In the records below, find the line with "### File Paths (Relative to Project Root)" and the line with "4. Create a". Print both exactly, along with every line between them, and no other line.

▶ **THE RECORDS**
★ ★ ★ ★

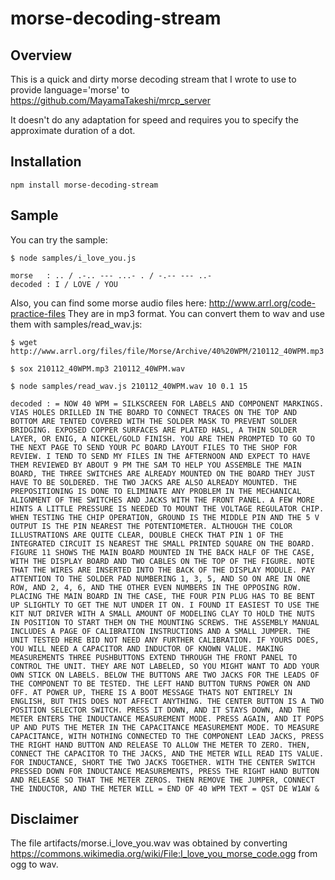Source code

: # morse-decoding-stream

## Overview

This is a quick and dirty morse decoding stream that I wrote to use to provide language='morse' to https://github.com/MayamaTakeshi/mrcp_server

It doesn't do any adaptation for speed and requires you to specify the approximate duration of a dot.

## Installation
```
npm install morse-decoding-stream
```

## Sample
You can try the sample:
```
$ node samples/i_love_you.js 

morse   : .. / .-.. --- ...- . / -.-- --- ..-
decoded : I / LOVE / YOU
```

Also, you can find some morse audio files here: http://www.arrl.org/code-practice-files
They are in mp3 format. You can convert them to wav and use them with samples/read_wav.js:
```
$ wget http://www.arrl.org/files/file/Morse/Archive/40%20WPM/210112_40WPM.mp3

$ sox 210112_40WPM.mp3 210112_40WPM.wav

$ node samples/read_wav.js 210112_40WPM.wav 10 0.1 15

decoded : = NOW 40 WPM = SILKSCREEN FOR LABELS AND COMPONENT MARKINGS. VIAS HOLES DRILLED IN THE BOARD TO CONNECT TRACES ON THE TOP AND BOTTOM ARE TENTED COVERED WITH THE SOLDER MASK TO PREVENT SOLDER BRIDGING. EXPOSED COPPER SURFACES ARE PLATED HASL, A THIN SOLDER LAYER, OR ENIG, A NICKEL/GOLD FINISH. YOU ARE THEN PROMPTED TO GO TO THE NEXT PAGE TO SEND YOUR PC BOARD LAYOUT FILES TO THE SHOP FOR REVIEW. I TEND TO SEND MY FILES IN THE AFTERNOON AND EXPECT TO HAVE THEM REVIEWED BY ABOUT 9 PM THE SAM TO HELP YOU ASSEMBLE THE MAIN BOARD, THE THREE SWITCHES ARE ALREADY MOUNTED ON THE BOARD THEY JUST HAVE TO BE SOLDERED. THE TWO JACKS ARE ALSO ALREADY MOUNTED. THE PREPOSITIONING IS DONE TO ELIMINATE ANY PROBLEM IN THE MECHANICAL ALIGNMENT OF THE SWITCHES AND JACKS WITH THE FRONT PANEL. A FEW MORE HINTS A LITTLE PRESSURE IS NEEDED TO MOUNT THE VOLTAGE REGULATOR CHIP. WHEN TESTING THE CHIP OPERATION, GROUND IS THE MIDDLE PIN AND THE 5 V OUTPUT IS THE PIN NEAREST THE POTENTIOMETER. ALTHOUGH THE COLOR ILLUSTRATIONS ARE QUITE CLEAR, DOUBLE CHECK THAT PIN 1 OF THE INTEGRATED CIRCUIT IS NEAREST THE SMALL PRINTED SQUARE ON THE BOARD. FIGURE 11 SHOWS THE MAIN BOARD MOUNTED IN THE BACK HALF OF THE CASE, WITH THE DISPLAY BOARD AND TWO CABLES ON THE TOP OF THE FIGURE. NOTE THAT THE WIRES ARE INSERTED INTO THE BACK OF THE DISPLAY MODULE. PAY ATTENTION TO THE SOLDER PAD NUMBERING 1, 3, 5, AND SO ON ARE IN ONE ROW, AND 2, 4, 6, AND THE OTHER EVEN NUMBERS IN THE OPPOSING ROW. PLACING THE MAIN BOARD IN THE CASE, THE FOUR PIN PLUG HAS TO BE BENT UP SLIGHTLY TO GET THE NUT UNDER IT ON. I FOUND IT EASIEST TO USE THE KIT NUT DRIVER WITH A SMALL AMOUNT OF MODELING CLAY TO HOLD THE NUTS IN POSITION TO START THEM ON THE MOUNTING SCREWS. THE ASSEMBLY MANUAL INCLUDES A PAGE OF CALIBRATION INSTRUCTIONS AND A SMALL JUMPER. THE UNIT TESTED HERE BID NOT NEED ANY FURTHER CALIBRATION. IF YOURS DOES, YOU WILL NEED A CAPACITOR AND INDUCTOR OF KNOWN VALUE. MAKING MEASUREMENTS THREE PUSHBUTTONS EXTEND THROUGH THE FRONT PANEL TO CONTROL THE UNIT. THEY ARE NOT LABELED, SO YOU MIGHT WANT TO ADD YOUR OWN STICK ON LABELS. BELOW THE BUTTONS ARE TWO JACKS FOR THE LEADS OF THE COMPONENT TO BE TESTED. THE LEFT HAND BUTTON TURNS POWER ON AND OFF. AT POWER UP, THERE IS A BOOT MESSAGE THATS NOT ENTIRELY IN ENGLISH, BUT THIS DOES NOT AFFECT ANYTHING. THE CENTER BUTTON IS A TWO POSITION SELECTOR SWITCH. PRESS IT DOWN, AND IT STAYS DOWN, AND THE METER ENTERS THE INDUCTANCE MEASUREMENT MODE. PRESS AGAIN, AND IT POPS UP AND PUTS THE METER IN THE CAPACITANCE MEASUREMENT MODE. TO MEASURE CAPACITANCE, WITH NOTHING CONNECTED TO THE COMPONENT LEAD JACKS, PRESS THE RIGHT HAND BUTTON AND RELEASE TO ALLOW THE METER TO ZERO. THEN, CONNECT THE CAPACITOR TO THE JACKS, AND THE METER WILL READ ITS VALUE. FOR INDUCTANCE, SHORT THE TWO JACKS TOGETHER. WITH THE CENTER SWITCH PRESSED DOWN FOR INDUCTANCE MEASUREMENTS, PRESS THE RIGHT HAND BUTTON AND RELEASE SO THAT THE METER ZEROS. THEN REMOVE THE JUMPER, CONNECT THE INDUCTOR, AND THE METER WILL = END OF 40 WPM TEXT = QST DE W1AW &

```


## Disclaimer

The file artifacts/morse.i_love_you.wav was obtained by converting
https://commons.wikimedia.org/wiki/File:I_love_you_morse_code.ogg
from ogg to wav.

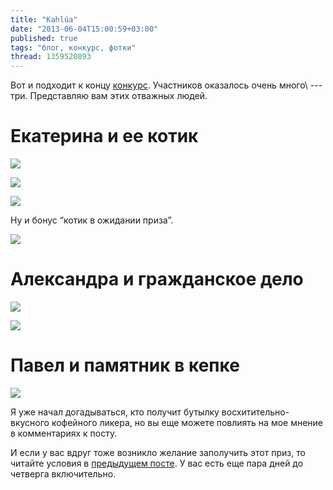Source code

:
 ```yaml
---
title: "Kahlúa"
date: "2013-06-04T15:00:59+03:00"
published: true
tags: "блог, конкурс, фотки"
thread: 1359520893
---
```


Вот и подходит к концу [конкурс](/post/oneyear/). Участников оказалось очень много\ --- три.
Представляю вам этих отважных людей.

# Екатерина и ее котик

![](/images/photos/kahlua-katya-1.jpg)

![](/images/photos/kahlua-katya-2.jpg)

![](/images/photos/kahlua-katya-3.jpg)

Ну и бонус “котик в ожидании приза”.

![](/images/photos/kahlua-katya-4.jpg)

# Александра и гражданское дело

![](/images/photos/kahlua-alex-1.jpg)

![](/images/photos/kahlua-alex-2.jpg)

# Павел и памятник в кепке

![](/images/photos/kahlua-pavel-1.jpg)

Я уже начал догадываться, кто получит бутылку восхитительно-вкусного кофейного ликера, но вы еще можете повлиять
на мое мнение в комментариях к посту.

И если у вас вдруг тоже возникло желание заполучить этот приз, то читайте условия
в [предыдущем посте](/post/oneyear/). У вас есть еще пара дней до четверга включительно.
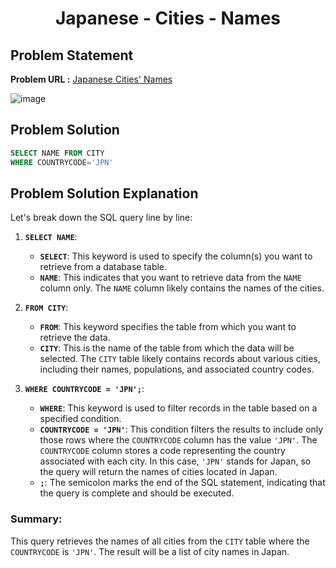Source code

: <h1 align='center'>Japanese - Cities - Names</h1>

## Problem Statement

**Problem URL :** [Japanese Cities' Names](https://www.hackerrank.com/challenges/japanese-cities-name/problem?isFullScreen=true)

![image](https://github.com/user-attachments/assets/f167cdfb-4e46-4ce5-a97a-df9a76f35479)

## Problem Solution
```sql
SELECT NAME FROM CITY
WHERE COUNTRYCODE='JPN'
```

## Problem Solution Explanation

Let's break down the SQL query line by line:

1. **`SELECT NAME`**:
   - **`SELECT`**: This keyword is used to specify the column(s) you want to retrieve from a database table.
   - **`NAME`**: This indicates that you want to retrieve data from the `NAME` column only. The `NAME` column likely contains the names of the cities.

2. **`FROM CITY`**:
   - **`FROM`**: This keyword specifies the table from which you want to retrieve the data.
   - **`CITY`**: This is the name of the table from which the data will be selected. The `CITY` table likely contains records about various cities, including their names, populations, and associated country codes.

3. **`WHERE COUNTRYCODE = 'JPN';`**:
   - **`WHERE`**: This keyword is used to filter records in the table based on a specified condition.
   - **`COUNTRYCODE = 'JPN'`**: This condition filters the results to include only those rows where the `COUNTRYCODE` column has the value `'JPN'`. The `COUNTRYCODE` column stores a code representing the country associated with each city. In this case, `'JPN'` stands for Japan, so the query will return the names of cities located in Japan.
   - **`;`**: The semicolon marks the end of the SQL statement, indicating that the query is complete and should be executed.

### Summary:
This query retrieves the names of all cities from the `CITY` table where the `COUNTRYCODE` is `'JPN'`. The result will be a list of city names in Japan.
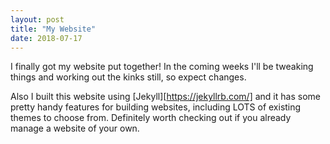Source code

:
 ```yaml
---
layout: post
title: "My Website"
date: 2018-07-17
---
```


I finally got my website put together! In the coming weeks I'll be tweaking things and working out the kinks still, so expect changes.

Also I built this website using [Jekyll][https://jekyllrb.com/] and it has some pretty handy features for building websites, including LOTS of existing themes to choose from. Definitely worth checking out if you already manage a website of your own.
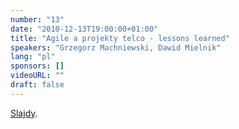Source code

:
 ```yaml
---
number: "13"
date: "2010-12-13T19:00:00+01:00"
title: "Agile a projekty telco - lessons learned"
speakers: "Grzegorz Machniewski, Dawid Mielnik"
lang: "pl"
sponsors: []
videoURL: ""
draft: false
---
```


<a href="https://www.slideshare.net/dmielnik/presentation-agile-telco" target="_blank">Slajdy</a>.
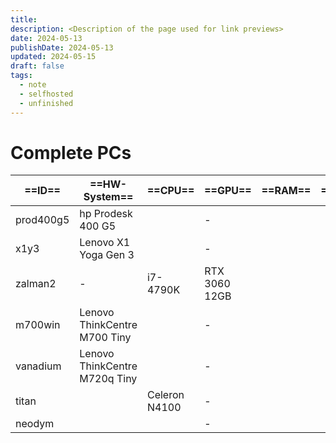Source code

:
 ```yaml
---
title: 
description: <Description of the page used for link previews>
date: 2024-05-13
publishDate: 2024-05-13
updated: 2024-05-15
draft: false
tags:
  - note
  - selfhosted
  - unfinished
---
```

 
# Complete PCs


| ==ID==    | ==HW-System==                 | ==CPU==       | ==GPU==       | ==RAM== | ==Storage== | Usage |
| --------- | ----------------------------- | ------------- | ------------- | ------- | ----------- | ----- |
| prod400g5 | hp Prodesk 400 G5             |               | -             |         |             |       |
| x1y3      | Lenovo X1 Yoga Gen 3          |               | -             |         |             |       |
| zalman2   | -                             | i7-4790K      | RTX 3060 12GB |         |             |       |
| m700win   | Lenovo ThinkCentre M700 Tiny  |               | -             |         |             |       |
| vanadium  | Lenovo ThinkCentre M720q Tiny |               | -             |         |             |       |
| titan     |                               | Celeron N4100 | -             |         |             |       |
| neodym    |                               |               | -             |         |             |       |


##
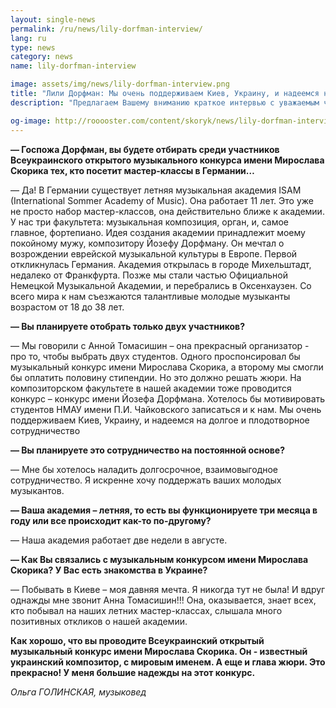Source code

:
 ```yaml
---
layout: single-news
permalink: /ru/news/lily-dorfman-interview/
lang: ru
type: news
category: news
name: lily-dorfman-interview

image: assets/img/news/lily-dorfman-interview.png
title: "Лили Дорфман: Мы очень поддерживаем Киев, Украину, и надеемся на долгое и плодотворное сотрудничество"
description: "Предлагаем Вашему вниманию краткое интервью с уважаемым членом жюри конкурса, известной пианисткой и педагогом, госпожой Лили Дорфман (Израиль)"

og-image: http://rooooster.com/content/skoryk/news/lily-dorfman-interview.png
---
```


**— Госпожа Дорфман, вы будете отбирать среди участников Всеукраинского открытого музыкального конкурса имени Мирослава Скорика тех, кто посетит мастер-классы в Германии…**

— Да! В Германии существует летняя музыкальная академия ISAM (International Sommer Academy of Music). Она работает 11 лет. Это уже не просто набор мастер-классов, она действительно ближе к академии. У нас три факультета: музыкальная композиция, орган, и, самое главное, фортепиано.
Идея создания академии принадлежит моему покойному мужу, композитору Йозефу Дорфману.
Он мечтал о возрождении еврейской музыкальной культуры в Европе. Первой откликнулась Германия. Академия открылась в городе Михельштадт, недалеко от Франкфурта. Позже мы стали частью Официальной Немецкой Музыкальной Академии, и перебрались в Оксенхаузен. 
Со всего мира к нам съезжаются талантливые молодые музыканты возрастом от 18 до 38 лет.

**— Вы планируете отобрать только двух участников?**

— Мы говорили с Анной Томасишин – она прекрасный организатор - про то, чтобы выбрать двух студентов. Одного проспонсировал бы музыкальный конкурс имени Мирослава Скорика, а второму мы смогли бы оплатить половину стипендии. Но это должно решать жюри.
На композиторском факультете в нашей академии тоже проводится конкурс – конкурс имени Йозефа Дорфмана. Хотелось бы мотивировать студентов НМАУ имени П.И. Чайковского записаться и к нам.
Мы очень поддерживаем Киев, Украину, и надеемся на долгое и плодотворное сотрудничество 

**— Вы планируете это сотрудничество на постоянной основе?**

— Мне бы хотелось наладить долгосрочное, взаимовыгодное сотрудничество. Я искренне хочу поддержать ваших молодых музыкантов. 

**— Ваша академия – летняя, то есть вы функционируете три месяца в году или все происходит как-то по-другому?**

— Наша академия работает две недели в августе. 

**— Как Вы связались с музыкальным конкурсом имени Мирослава Скорика? У Вас есть знакомства в Украине?**

— Побывать в Киеве – моя давняя мечта. Я никогда тут не была! И вдруг однажды мне звонит Анна Томасишин!!! Она, оказывается, знает всех, кто побывал на наших летних мастер-классах, слышала много позитивных откликов о нашей академии.

**Как хорошо, что вы проводите Всеукраинский открытый музыкальный конкурс имени Мирослава Скорика. Он - известный украинский композитор, с мировым именем. А еще и глава жюри. Это прекрасно! У меня большие надежды на этот конкурс.**

_Ольга ГОЛИНСКАЯ, музыковед_
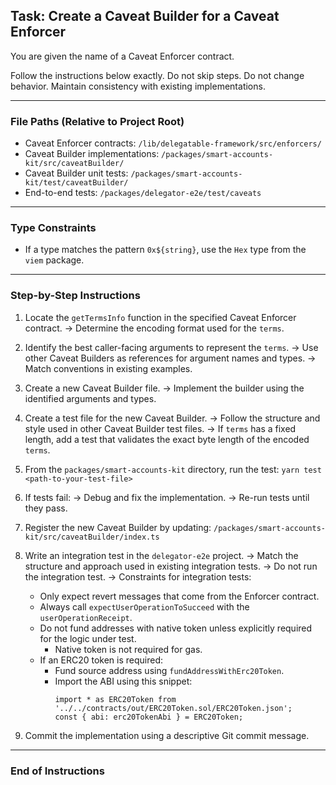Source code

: ## Task: Create a Caveat Builder for a Caveat Enforcer

You are given the name of a Caveat Enforcer contract.

Follow the instructions below exactly. Do not skip steps. Do not change behavior. Maintain consistency with existing implementations.

---

### File Paths (Relative to Project Root)

- Caveat Enforcer contracts: `/lib/delegatable-framework/src/enforcers/`
- Caveat Builder implementations: `/packages/smart-accounts-kit/src/caveatBuilder/`
- Caveat Builder unit tests: `/packages/smart-accounts-kit/test/caveatBuilder/`
- End-to-end tests: `/packages/delegator-e2e/test/caveats`

---

### Type Constraints

- If a type matches the pattern `0x${string}`, use the `Hex` type from the `viem` package.

---

### Step-by-Step Instructions

1. Locate the `getTermsInfo` function in the specified Caveat Enforcer contract.
   → Determine the encoding format used for the `terms`.

2. Identify the best caller-facing arguments to represent the `terms`.
   → Use other Caveat Builders as references for argument names and types.
   → Match conventions in existing examples.

3. Create a new Caveat Builder file.
   → Implement the builder using the identified arguments and types.

4. Create a test file for the new Caveat Builder.
   → Follow the structure and style used in other Caveat Builder test files.
   → If `terms` has a fixed length, add a test that validates the exact byte length of the encoded `terms`.

5. From the `packages/smart-accounts-kit` directory, run the test:
   `yarn test <path-to-your-test-file>`

6. If tests fail:
   → Debug and fix the implementation.
   → Re-run tests until they pass.

7. Register the new Caveat Builder by updating:
   `/packages/smart-accounts-kit/src/caveatBuilder/index.ts`

8. Write an integration test in the `delegator-e2e` project.
   → Match the structure and approach used in existing integration tests.
   → Do not run the integration test.
   → Constraints for integration tests:
   - Only expect revert messages that come from the Enforcer contract.
   - Always call `expectUserOperationToSucceed` with the `userOperationReceipt`.
   - Do not fund addresses with native token unless explicitly required for the logic under test.
     - Native token is not required for gas.
   - If an ERC20 token is required:
     - Fund source address using `fundAddressWithErc20Token`.
     - Import the ABI using this snippet:
       ```
       import * as ERC20Token from '../../contracts/out/ERC20Token.sol/ERC20Token.json';
       const { abi: erc20TokenAbi } = ERC20Token;
       ```

9. Commit the implementation using a descriptive Git commit message.

---

### End of Instructions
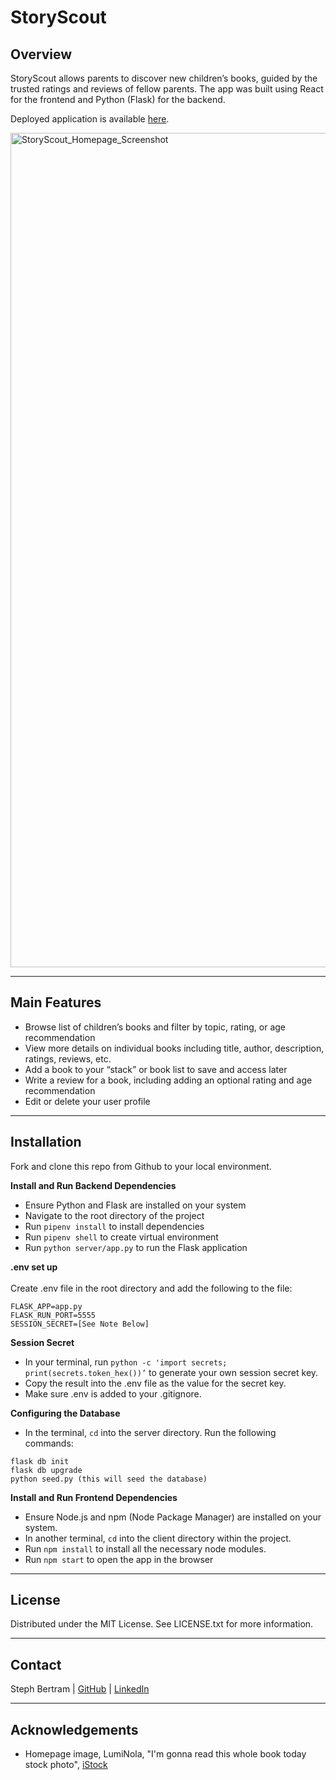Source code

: # StoryScout

## Overview

StoryScout allows parents to discover new children’s books, guided by the trusted ratings and reviews of fellow parents. The app was built using React for the frontend and Python (Flask) for the backend.

Deployed application is available [here](https://storyscout.onrender.com/).

<img width="1335" alt="StoryScout_Homepage_Screenshot" src="https://github.com/stephbertram/StoryScout/assets/154558487/50dbfaf9-7c54-4220-8024-b4979dfacbb5">

---

## Main Features
- Browse list of children’s books and filter by topic, rating, or age recommendation
- View more details on individual books including title, author, description, ratings, reviews, etc.
- Add a book to your “stack” or book list to save and access later
- Write a review for a book, including adding an optional rating and age recommendation
- Edit or delete your user profile

---

## Installation

Fork and clone this repo from Github to your local environment.

**Install and Run Backend Dependencies**
- Ensure Python and Flask are installed on your system
- Navigate to the root directory of the project
- Run `pipenv install` to install dependencies
- Run `pipenv shell` to create virtual environment
- Run `python server/app.py` to run the Flask application

**.env set up**\
\
Create .env file in the root directory and add the following to the file:

```console
FLASK_APP=app.py
FLASK_RUN_PORT=5555
SESSION_SECRET=[See Note Below]
```

**Session Secret**
- In your terminal, run `python -c 'import secrets; print(secrets.token_hex())’` to generate your own session secret key.
- Copy the result into the .env file as the value for the secret key.
- Make sure .env is added to your .gitignore.

**Configuring the Database**
- In the terminal, `cd` into the server directory. Run the following commands:

```console
flask db init
flask db upgrade
python seed.py (this will seed the database)
```

**Install and Run Frontend Dependencies**
- Ensure Node.js and npm (Node Package Manager) are installed on your system.
- In another terminal, `cd` into the client directory within the project.
- Run `npm install` to install all the necessary node modules.
- Run `npm start` to open the app in the browser

---

## License

Distributed under the MIT License. See LICENSE.txt for more information.

---

## Contact

Steph Bertram | [GitHub](https://github.com/stephbertram) | [LinkedIn](https://www.linkedin.com/in/stephanie-bertram/)

---

## Acknowledgements

- Homepage image, LumiNola, "I'm gonna read this whole book today stock photo", [iStock](https://www.istockphoto.com/photo/im-gonna-read-this-whole-book-today-gm1201605429-344660074)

★ ★ ★ ★

▶ **REPLY**
### File Paths (Relative to Project Root)

- Caveat Enforcer contracts: `/lib/delegatable-framework/src/enforcers/`
- Caveat Builder implementations: `/packages/smart-accounts-kit/src/caveatBuilder/`
- Caveat Builder unit tests: `/packages/smart-accounts-kit/test/caveatBuilder/`
- End-to-end tests: `/packages/delegator-e2e/test/caveats`

---

### Type Constraints

- If a type matches the pattern `0x${string}`, use the `Hex` type from the `viem` package.

---

### Step-by-Step Instructions

1. Locate the `getTermsInfo` function in the specified Caveat Enforcer contract.
   → Determine the encoding format used for the `terms`.

2. Identify the best caller-facing arguments to represent the `terms`.
   → Use other Caveat Builders as references for argument names and types.
   → Match conventions in existing examples.

3. Create a new Caveat Builder file.
   → Implement the builder using the identified arguments and types.

4. Create a test file for the new Caveat Builder.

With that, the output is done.